Prendre de l’altitude d’esprit avec le pionnier Bertrand Piccard
Début octobre, l’UTC a eu le plaisir d’accueillir à la Maison de la Culture d’Amiens le « savanturier » Bertrand Piccard. Il a donné une conférence sur le thème : « l’esprit pionnier pour inventer le futur » sur fond de son expérience avec le Solar Impulse. Retour sur la dose de créativité et d’improvisation qu’il faut pour réaliser l’impossible parfois.
«Solar Impulse n’a pas été construit pour transporter des passagers mais pour transporter un message. Nous voulons démontrer l’importance de l’esprit pionnier, encourager les gens à remettre leurs certitudes en question. Notre monde a besoin de nouvelles solutions pour améliorer la qualité de vie de l’humanité. Les technologies propres et les énergies renouvelables en font partie », rappelle d’emblée Bertrand Piccard lors de la conférence qu’il tenait à Amiens à l’invitation de l’UTC. À bord de l’avion solaire Solar Impulse 2, Bertrand Piccard et André Borschberg ont accompli en 2016 l’exploit de faire le tour du monde sans carburant, grâce à la seule énergie du Soleil.

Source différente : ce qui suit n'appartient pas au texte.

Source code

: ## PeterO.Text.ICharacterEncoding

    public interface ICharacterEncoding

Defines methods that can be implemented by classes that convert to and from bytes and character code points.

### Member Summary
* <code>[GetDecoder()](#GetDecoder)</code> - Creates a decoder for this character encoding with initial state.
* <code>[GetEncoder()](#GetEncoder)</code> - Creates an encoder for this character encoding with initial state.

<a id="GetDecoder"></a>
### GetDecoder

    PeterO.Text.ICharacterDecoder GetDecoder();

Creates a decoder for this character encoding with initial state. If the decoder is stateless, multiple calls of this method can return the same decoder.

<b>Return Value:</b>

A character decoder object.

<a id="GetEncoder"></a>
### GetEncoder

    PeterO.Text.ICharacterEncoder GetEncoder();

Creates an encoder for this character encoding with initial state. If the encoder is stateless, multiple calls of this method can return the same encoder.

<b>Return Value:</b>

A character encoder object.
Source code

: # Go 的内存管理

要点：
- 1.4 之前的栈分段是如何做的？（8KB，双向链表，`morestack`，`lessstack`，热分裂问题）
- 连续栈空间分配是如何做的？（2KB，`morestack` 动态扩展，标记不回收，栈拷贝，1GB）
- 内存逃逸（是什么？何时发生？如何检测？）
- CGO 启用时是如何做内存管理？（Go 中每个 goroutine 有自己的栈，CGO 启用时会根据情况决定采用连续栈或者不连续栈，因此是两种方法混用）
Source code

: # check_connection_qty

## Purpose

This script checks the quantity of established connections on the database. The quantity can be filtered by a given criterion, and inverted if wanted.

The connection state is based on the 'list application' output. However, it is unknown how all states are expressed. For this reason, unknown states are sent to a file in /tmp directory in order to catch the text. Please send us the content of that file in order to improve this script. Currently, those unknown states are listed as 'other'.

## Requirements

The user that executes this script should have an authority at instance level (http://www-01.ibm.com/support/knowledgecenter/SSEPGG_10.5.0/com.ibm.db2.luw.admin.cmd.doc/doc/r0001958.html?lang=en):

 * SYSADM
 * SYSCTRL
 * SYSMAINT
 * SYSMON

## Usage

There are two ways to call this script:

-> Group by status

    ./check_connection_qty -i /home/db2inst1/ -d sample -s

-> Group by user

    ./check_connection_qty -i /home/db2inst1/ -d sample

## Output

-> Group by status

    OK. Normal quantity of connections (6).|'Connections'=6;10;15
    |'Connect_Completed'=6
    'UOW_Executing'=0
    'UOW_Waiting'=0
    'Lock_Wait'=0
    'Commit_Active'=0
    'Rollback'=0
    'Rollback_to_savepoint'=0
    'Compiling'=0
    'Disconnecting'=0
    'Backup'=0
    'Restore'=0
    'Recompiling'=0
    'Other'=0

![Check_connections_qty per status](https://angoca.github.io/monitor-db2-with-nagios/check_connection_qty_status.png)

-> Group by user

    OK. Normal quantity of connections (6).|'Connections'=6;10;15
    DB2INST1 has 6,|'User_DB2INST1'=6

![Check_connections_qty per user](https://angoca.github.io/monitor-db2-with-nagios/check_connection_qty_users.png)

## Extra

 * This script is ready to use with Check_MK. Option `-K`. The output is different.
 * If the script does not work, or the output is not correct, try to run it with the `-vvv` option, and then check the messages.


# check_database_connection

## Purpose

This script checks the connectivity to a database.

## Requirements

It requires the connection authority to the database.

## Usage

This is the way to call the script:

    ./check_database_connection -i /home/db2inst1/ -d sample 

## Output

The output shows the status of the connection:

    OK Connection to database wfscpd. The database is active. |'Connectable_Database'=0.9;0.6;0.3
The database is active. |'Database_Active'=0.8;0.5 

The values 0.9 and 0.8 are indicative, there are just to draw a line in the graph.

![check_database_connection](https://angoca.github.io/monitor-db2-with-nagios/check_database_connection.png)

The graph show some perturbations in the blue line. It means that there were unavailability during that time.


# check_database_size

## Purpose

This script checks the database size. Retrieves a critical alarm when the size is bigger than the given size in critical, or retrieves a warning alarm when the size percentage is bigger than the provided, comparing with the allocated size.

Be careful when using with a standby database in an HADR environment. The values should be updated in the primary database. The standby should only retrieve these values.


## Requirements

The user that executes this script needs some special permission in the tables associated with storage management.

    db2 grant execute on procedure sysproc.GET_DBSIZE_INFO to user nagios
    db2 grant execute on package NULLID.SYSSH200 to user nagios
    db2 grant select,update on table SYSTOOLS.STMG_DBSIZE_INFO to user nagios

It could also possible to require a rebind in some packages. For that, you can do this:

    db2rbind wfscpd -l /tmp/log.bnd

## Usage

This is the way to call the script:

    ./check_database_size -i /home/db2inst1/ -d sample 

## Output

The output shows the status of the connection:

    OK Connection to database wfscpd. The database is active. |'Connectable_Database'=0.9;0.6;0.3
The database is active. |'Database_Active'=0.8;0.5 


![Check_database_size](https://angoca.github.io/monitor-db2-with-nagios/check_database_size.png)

Une épopée humaine et technologique, capable d’inspirer les politiques environnementales et la société de demain. Sa force : l’innovation créative au service d’une vision. L’addition des forces de plus de cinquante collaborateurs épaulés par une centaine d’experts et de conseillers permet de repousser les limites et de réaliser d’impressionnants progrès technologiques. De nombreuses anecdotes dans cette aventure rappellent aussi à quel point l’adaptabilité et l’improvisation ont été également de mise dans ce qui était pourtant si bien préparé. « Par exemple, l’avion solaire Solar Impulse 2 a dû durant le voyage, être mis à l’abri sous un hangar, spécialement conçu, à Nagoya, au centre du Japon. Nous avions dû y faire escale dans l’attente d’une météo clémente. Nous avons dû improviser et notre équipe a vécu des moments difficiles. »
Ambition et humilité
Dans ce projet pointu et futuriste, l’empirisme n’est pas de mise. Chaque concept, chaque pièce de l’avion solaire doit passer plusieurs tests pour être certifié « apte à voler ». « J’ai mis en place tout un mécanisme d’innovation par la créativité. Pour moi, innover repose aussi sur des notions psychologiques. C’est se mettre dans un état d’esprit. Celui d’aller chercher autre chose que ce que l’on connaît. Cela nécessite beaucoup d’honnêteté, d’humilité et d’ambition », confie le « savanturier » suisse qui est également psychiatre. Il a tout de suite répondu présent à l’invitation de l’UTC, car « c’est une université technique et qu’il est très important de rappeler le rôle créatif, innovant et écologique que doit prôner la technologie ».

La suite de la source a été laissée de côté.